A questioner tells Bashar that they are finding a lot of pain involved in letting go of old concepts.

His reply is that the only reason we would have that pain is we don’t believe that we need to let go of the limiting beliefs. We believe they’re still serving us. We’re actually saying no matter how painful they may be to hold on to, the alternative is worse.

Bashar’s urges us to understand the motivational mechanism. It is automatic for everyone. There is nothing we need to do to make this work. It’s already working. We just have to understand how it works, so that we can use it in a way that we prefer.

The motivational mechanism is that we will always immediately automatically move in the direction of what we believe to be in our best interests. We will always immediately and automatically move away from what we believe is not in our best interest.

If we’re holding on to something that we know intellectually, is not in our best interests and we understand the motivational mechanism, the only way that could stick around is if we have defined it in the motivational mechanism as actually being in our best interest more than the alternative. Or vice versa.

We’re willing to put up with the pain and struggle of the thing we don’t prefer, just because it’s more familiar and feels safer. Because we’re so much more scared of the thing we don’t know about.

We need to find out what it is we’re holding on to. Only by consciously identifying what it is we’re holding on to can we let them go. If we don’t know what they are, we have nothing to work with.

The feelings only come because we believe something to be true. We can’t have a feeling without believing something to be true first.
These are just belief systems, they’re not empirical truths.

It’s us that gives it solidity by believing in that idea. We’re the ones giving it form and shape for some reason. Bashar tells us to find out what the reason is.

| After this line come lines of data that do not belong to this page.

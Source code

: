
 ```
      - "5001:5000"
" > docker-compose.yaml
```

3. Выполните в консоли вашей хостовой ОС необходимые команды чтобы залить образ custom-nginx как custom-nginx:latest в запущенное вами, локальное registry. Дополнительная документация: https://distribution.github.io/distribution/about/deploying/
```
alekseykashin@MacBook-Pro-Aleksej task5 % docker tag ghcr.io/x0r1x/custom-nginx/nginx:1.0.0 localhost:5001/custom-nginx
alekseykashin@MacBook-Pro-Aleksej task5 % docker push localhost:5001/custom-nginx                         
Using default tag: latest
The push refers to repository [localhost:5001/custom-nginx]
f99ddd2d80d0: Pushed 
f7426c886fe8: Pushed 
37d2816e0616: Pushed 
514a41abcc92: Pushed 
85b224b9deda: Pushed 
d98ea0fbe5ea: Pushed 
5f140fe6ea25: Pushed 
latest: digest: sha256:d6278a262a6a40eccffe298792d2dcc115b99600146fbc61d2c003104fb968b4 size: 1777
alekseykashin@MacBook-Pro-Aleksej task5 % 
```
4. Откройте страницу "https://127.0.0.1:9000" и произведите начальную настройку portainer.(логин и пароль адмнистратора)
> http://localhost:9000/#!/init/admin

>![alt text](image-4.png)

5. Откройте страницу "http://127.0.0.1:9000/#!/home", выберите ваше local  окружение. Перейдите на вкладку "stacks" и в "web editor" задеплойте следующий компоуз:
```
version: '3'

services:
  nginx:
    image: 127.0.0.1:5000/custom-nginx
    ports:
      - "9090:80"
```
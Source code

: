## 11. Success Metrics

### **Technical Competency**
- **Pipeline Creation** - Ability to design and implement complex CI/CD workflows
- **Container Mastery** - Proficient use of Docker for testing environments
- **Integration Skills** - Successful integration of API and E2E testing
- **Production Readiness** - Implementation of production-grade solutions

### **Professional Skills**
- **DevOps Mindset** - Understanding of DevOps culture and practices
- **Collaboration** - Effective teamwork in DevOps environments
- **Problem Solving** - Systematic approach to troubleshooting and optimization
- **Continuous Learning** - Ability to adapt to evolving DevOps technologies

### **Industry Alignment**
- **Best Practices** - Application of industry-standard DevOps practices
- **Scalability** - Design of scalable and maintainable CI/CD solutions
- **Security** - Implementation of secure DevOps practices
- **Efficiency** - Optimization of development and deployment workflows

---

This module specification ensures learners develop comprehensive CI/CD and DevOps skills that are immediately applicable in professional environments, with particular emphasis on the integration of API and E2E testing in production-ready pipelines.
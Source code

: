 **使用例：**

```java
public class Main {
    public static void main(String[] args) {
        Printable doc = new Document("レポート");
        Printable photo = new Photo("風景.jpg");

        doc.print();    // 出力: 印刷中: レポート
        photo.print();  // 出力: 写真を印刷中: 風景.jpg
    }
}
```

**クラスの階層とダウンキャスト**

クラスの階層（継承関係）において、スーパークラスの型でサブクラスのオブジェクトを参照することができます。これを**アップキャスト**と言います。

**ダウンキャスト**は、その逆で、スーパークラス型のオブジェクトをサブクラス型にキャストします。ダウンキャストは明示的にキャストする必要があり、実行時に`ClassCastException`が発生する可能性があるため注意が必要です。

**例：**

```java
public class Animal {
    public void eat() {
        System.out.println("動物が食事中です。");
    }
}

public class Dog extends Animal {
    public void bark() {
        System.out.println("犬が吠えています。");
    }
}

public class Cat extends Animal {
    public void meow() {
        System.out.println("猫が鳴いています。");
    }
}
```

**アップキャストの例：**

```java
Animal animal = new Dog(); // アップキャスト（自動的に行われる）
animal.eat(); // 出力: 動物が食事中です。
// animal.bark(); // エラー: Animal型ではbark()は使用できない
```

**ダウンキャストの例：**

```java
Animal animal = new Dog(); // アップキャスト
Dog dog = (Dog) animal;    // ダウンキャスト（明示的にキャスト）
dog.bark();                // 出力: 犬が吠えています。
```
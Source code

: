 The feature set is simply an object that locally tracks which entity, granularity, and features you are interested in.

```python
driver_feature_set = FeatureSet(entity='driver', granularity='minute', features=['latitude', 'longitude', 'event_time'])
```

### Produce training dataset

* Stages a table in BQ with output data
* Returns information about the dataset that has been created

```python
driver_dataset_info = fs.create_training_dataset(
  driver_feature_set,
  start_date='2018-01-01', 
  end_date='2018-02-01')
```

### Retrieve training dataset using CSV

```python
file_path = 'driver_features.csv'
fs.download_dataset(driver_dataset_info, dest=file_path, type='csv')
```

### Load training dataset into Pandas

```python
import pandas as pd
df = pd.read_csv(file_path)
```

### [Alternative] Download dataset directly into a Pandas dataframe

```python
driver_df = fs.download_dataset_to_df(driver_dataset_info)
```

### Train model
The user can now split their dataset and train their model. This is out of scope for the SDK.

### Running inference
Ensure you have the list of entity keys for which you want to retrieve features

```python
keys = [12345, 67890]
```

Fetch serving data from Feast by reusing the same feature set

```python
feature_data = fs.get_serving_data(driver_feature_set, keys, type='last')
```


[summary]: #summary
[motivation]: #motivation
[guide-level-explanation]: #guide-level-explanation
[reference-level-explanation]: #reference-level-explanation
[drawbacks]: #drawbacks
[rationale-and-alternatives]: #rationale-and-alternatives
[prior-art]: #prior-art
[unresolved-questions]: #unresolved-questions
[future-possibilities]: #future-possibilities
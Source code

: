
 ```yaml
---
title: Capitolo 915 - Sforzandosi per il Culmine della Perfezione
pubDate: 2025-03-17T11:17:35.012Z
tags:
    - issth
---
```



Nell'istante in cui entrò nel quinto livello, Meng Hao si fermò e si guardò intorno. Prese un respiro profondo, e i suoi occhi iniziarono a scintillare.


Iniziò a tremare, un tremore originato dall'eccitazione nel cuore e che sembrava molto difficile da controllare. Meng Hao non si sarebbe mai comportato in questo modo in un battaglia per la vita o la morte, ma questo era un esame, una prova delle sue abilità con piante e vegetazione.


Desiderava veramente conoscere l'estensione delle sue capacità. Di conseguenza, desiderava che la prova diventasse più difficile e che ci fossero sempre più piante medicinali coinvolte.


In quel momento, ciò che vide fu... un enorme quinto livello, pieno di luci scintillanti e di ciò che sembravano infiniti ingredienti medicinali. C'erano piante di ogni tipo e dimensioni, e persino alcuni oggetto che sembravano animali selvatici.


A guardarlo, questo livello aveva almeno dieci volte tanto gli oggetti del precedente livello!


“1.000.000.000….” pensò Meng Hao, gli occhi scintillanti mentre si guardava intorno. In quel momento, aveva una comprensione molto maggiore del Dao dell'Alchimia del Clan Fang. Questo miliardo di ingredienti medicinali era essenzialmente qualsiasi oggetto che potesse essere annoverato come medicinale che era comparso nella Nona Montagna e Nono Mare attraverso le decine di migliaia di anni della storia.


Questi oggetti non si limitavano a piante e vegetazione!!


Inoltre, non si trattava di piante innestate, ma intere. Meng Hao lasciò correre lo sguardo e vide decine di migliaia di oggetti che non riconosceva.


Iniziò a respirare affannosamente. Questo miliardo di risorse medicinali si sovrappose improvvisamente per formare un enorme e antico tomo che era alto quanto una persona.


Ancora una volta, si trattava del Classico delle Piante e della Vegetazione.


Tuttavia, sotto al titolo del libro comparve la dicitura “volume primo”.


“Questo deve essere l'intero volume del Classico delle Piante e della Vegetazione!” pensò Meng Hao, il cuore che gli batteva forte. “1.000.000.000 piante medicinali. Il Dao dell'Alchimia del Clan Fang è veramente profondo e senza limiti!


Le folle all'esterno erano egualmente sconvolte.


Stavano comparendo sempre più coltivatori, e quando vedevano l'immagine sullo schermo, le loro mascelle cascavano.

We should ask ourselves why we’re buying into those kinds of limiting ideas that produce struggle, strife, pain.

Bashar tells to remember that pain is resistance to the natural self.

We have to watch our definitions. We have a definition that says if we become who we prefer to be, there’s something about that, that’s going to be painful. We should realize that’s nonsensical. How could becoming who we prefer to be, contain a definition of being something that is not what we prefer?

Our definitions are muddled. Defining who we are, that’s where we’re having the difficulty.

We’re creating our own contradictory definitions about who we are. If that really is what we prefer to be, it cannot by definition, contain the elements of negativity. It would make no sense. So what we’re defining is someone that isn’t who we prefer to be.

But when we define clearly who it is we do prefer to be, and we allow ourselves to be that person, it will not contain anything that is irrelevant.

There is nothing empirically true that what it is you prefer to do, has to be hard. Of course there will always be some challenges. We might have to actually take some actions and do things. But if it’s truly a labor of love, it won’t feel like a labor it will be a joy.

When we allow ourselves to know that everything is neutral and doesn’t have built-in meaning and we supply the meaning that we prefer, we always get the effect that we prefer, regardless of what’s going on around us.

We should know that the things and opportunities that are presented to us in our lives are always there, without exception, for us to put a positive meaning into them and get a positive effect out, of because that’s our choice.